** Your task **
Take the entries below and print only the lines from the one with "- Automatic version" through the one with "- Change Unix", exactly as they stand, both ends included.

Recorded data:
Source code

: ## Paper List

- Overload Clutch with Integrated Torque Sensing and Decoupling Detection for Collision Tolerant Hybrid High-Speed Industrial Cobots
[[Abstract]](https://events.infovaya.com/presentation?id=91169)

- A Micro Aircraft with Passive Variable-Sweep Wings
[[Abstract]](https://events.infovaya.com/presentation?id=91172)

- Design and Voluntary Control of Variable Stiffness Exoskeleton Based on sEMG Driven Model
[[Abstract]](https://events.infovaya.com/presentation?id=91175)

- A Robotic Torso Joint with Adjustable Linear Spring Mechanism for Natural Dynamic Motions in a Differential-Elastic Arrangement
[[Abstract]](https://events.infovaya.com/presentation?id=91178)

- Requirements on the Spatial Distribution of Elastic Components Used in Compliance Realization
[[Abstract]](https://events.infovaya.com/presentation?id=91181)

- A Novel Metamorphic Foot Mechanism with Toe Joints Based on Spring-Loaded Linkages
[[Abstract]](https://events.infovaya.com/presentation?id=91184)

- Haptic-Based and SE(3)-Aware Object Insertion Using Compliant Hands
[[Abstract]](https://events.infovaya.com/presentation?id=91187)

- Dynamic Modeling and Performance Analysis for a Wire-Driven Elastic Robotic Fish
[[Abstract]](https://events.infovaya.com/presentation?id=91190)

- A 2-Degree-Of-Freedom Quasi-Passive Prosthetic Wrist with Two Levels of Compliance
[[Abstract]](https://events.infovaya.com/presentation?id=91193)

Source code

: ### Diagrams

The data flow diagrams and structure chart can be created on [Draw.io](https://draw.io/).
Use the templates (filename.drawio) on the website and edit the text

==

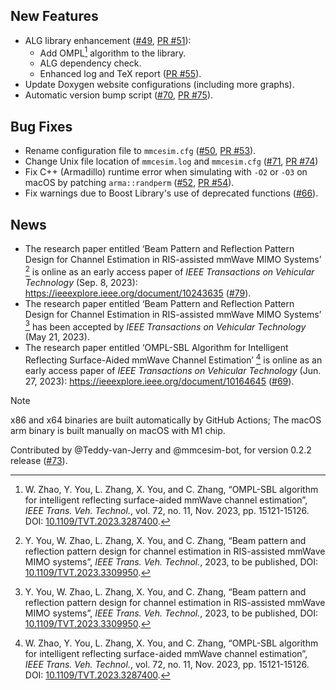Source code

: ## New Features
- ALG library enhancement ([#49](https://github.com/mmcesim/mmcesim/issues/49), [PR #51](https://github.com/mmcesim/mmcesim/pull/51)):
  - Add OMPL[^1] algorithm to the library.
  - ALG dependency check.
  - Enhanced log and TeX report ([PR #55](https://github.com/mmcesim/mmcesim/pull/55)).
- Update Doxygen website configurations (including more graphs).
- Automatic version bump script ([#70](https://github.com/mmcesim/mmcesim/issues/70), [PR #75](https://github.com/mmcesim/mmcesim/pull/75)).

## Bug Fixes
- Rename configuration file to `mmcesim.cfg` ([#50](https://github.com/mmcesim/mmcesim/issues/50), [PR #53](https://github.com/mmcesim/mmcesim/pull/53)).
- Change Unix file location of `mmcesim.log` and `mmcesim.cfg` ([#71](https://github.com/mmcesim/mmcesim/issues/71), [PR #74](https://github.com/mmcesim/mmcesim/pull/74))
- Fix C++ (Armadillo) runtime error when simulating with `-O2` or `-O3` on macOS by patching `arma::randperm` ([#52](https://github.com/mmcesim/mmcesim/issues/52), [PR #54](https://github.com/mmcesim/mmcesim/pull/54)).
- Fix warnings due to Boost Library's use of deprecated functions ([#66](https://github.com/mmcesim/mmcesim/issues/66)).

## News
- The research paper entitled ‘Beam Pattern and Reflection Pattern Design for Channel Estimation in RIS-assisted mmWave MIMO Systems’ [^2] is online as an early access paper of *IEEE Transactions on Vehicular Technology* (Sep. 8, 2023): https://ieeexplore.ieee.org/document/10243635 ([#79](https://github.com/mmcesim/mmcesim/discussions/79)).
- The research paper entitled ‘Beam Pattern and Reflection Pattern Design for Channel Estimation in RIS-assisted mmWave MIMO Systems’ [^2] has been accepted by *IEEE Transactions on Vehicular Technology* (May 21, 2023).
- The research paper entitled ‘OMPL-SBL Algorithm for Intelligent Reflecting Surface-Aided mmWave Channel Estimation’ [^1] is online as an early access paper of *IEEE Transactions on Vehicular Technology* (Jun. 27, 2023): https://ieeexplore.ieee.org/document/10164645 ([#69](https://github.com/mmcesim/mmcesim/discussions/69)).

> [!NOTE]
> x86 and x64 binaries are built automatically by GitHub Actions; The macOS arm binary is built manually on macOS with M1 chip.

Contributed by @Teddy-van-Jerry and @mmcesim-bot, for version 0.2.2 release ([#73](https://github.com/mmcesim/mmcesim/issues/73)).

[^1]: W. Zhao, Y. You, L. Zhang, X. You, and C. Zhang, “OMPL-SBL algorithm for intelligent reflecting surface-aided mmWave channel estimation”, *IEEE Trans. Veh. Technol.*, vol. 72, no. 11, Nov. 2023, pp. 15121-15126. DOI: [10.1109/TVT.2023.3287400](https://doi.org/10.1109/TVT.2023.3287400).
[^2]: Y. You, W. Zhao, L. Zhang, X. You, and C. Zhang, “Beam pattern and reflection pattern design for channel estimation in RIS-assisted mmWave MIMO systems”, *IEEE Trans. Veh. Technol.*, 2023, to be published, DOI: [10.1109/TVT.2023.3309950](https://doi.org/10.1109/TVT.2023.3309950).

---

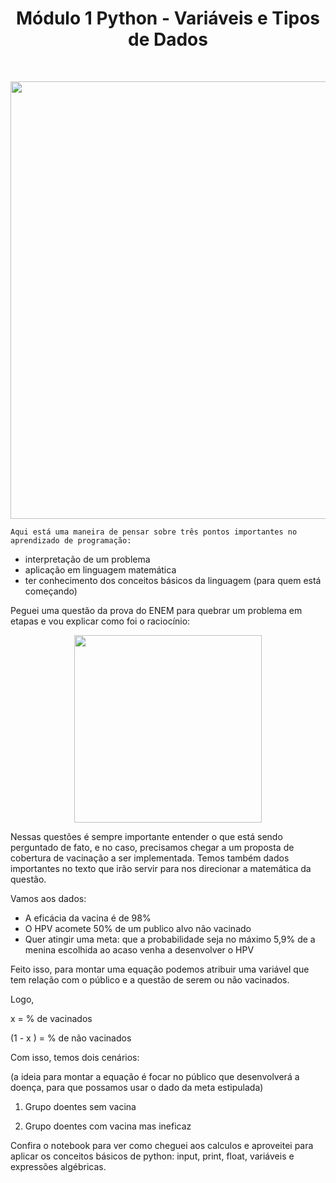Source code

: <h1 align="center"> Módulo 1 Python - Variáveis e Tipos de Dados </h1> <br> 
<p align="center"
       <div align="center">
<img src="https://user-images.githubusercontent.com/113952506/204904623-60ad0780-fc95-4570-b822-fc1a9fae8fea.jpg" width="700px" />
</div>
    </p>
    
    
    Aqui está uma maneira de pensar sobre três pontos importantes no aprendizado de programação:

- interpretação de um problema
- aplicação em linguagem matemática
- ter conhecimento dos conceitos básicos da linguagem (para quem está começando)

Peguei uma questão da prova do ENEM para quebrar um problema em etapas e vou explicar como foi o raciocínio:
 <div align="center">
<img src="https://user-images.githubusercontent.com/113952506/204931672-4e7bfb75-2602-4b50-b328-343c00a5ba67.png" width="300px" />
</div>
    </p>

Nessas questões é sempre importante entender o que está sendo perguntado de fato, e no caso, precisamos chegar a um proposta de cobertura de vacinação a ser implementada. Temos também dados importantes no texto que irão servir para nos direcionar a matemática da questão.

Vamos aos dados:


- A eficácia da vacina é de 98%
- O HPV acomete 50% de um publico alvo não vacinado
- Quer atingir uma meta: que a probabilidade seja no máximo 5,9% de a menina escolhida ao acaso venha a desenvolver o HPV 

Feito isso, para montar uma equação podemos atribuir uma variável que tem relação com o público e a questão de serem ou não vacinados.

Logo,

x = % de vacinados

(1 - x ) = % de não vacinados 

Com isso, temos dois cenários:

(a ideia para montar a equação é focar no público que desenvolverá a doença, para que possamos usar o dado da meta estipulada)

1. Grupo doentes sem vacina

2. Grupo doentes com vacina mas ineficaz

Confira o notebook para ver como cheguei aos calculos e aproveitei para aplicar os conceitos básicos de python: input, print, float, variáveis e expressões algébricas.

** Task output **
- Automatic version bump script ([#70](https://github.com/mmcesim/mmcesim/issues/70), [PR #75](https://github.com/mmcesim/mmcesim/pull/75)).

## Bug Fixes
- Rename configuration file to `mmcesim.cfg` ([#50](https://github.com/mmcesim/mmcesim/issues/50), [PR #53](https://github.com/mmcesim/mmcesim/pull/53)).
- Change Unix file location of `mmcesim.log` and `mmcesim.cfg` ([#71](https://github.com/mmcesim/mmcesim/issues/71), [PR #74](https://github.com/mmcesim/mmcesim/pull/74))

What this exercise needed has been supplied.